▶ _Try it_
In the records below, count every line that contains the word "allows" and report only the total.

Saved data entries
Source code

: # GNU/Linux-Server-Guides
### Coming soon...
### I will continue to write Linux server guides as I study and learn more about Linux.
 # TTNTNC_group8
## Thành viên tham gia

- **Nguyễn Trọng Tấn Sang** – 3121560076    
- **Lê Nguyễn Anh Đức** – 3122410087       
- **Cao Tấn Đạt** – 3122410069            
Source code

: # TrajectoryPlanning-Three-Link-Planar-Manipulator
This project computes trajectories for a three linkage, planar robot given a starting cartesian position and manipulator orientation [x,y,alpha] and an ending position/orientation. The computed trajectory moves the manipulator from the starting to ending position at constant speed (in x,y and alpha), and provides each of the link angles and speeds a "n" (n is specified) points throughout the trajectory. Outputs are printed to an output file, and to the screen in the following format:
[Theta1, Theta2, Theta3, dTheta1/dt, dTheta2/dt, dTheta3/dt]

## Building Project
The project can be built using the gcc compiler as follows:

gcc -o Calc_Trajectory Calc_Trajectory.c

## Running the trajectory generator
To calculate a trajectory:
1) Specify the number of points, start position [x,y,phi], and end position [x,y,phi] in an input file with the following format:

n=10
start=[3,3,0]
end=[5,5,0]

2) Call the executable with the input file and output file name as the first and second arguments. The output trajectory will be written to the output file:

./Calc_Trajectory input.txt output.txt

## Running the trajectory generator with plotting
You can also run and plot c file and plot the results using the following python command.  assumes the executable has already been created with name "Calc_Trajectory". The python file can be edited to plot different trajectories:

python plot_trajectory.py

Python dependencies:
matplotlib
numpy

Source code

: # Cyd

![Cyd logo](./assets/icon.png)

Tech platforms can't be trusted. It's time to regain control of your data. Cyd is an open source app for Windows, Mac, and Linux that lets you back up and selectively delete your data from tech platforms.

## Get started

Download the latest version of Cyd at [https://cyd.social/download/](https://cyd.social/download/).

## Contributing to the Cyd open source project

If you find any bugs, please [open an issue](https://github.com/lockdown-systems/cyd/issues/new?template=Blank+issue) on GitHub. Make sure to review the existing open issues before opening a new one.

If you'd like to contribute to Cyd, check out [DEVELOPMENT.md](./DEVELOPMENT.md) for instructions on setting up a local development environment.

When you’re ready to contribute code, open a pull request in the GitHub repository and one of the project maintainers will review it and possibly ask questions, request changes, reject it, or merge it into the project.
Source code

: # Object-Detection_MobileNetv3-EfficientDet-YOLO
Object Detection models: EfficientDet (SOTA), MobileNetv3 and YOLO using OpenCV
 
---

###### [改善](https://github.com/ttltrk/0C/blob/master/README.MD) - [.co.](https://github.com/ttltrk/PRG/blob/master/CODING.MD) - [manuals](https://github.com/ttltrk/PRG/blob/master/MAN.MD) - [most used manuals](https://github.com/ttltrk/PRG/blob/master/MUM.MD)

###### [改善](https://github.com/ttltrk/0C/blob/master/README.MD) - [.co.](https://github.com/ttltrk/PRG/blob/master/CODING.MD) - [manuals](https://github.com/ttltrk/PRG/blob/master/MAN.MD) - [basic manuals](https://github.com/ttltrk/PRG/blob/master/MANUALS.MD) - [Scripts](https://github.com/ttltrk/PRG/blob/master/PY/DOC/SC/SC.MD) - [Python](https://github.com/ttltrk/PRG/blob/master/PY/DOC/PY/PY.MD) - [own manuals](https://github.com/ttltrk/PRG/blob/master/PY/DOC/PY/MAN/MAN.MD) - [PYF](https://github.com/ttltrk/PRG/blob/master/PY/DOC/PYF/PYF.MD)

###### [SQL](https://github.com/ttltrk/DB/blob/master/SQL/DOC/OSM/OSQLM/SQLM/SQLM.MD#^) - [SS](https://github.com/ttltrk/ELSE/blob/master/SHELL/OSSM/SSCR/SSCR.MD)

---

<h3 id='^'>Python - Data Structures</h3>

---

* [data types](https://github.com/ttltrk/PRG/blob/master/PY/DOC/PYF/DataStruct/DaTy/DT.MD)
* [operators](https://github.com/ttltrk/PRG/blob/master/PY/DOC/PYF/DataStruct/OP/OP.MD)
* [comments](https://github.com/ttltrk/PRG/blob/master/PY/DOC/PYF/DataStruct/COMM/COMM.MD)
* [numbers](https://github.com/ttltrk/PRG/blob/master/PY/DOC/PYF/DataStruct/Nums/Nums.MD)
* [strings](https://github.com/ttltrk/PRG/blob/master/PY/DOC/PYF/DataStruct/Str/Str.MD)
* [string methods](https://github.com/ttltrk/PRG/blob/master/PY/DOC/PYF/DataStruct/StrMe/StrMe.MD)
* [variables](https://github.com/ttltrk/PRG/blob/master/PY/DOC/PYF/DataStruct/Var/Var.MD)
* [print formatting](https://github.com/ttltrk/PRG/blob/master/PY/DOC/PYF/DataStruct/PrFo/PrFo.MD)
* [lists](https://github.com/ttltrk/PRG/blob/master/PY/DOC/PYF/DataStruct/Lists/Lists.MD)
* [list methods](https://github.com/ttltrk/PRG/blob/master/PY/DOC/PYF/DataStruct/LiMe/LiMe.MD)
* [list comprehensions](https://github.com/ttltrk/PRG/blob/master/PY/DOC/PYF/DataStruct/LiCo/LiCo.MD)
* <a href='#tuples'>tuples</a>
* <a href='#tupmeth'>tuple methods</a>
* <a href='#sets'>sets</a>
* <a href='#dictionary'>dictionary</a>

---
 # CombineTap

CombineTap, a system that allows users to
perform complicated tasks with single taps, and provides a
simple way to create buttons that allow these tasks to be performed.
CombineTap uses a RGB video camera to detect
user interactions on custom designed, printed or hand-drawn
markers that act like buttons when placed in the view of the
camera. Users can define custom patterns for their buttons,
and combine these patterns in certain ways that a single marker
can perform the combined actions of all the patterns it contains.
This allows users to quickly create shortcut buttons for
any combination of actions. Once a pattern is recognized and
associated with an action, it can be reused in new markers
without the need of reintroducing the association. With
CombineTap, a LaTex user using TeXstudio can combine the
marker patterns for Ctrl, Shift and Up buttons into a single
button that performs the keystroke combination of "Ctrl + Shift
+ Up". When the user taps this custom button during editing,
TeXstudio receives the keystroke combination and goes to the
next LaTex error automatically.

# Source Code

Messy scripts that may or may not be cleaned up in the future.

▶ _Reply_
2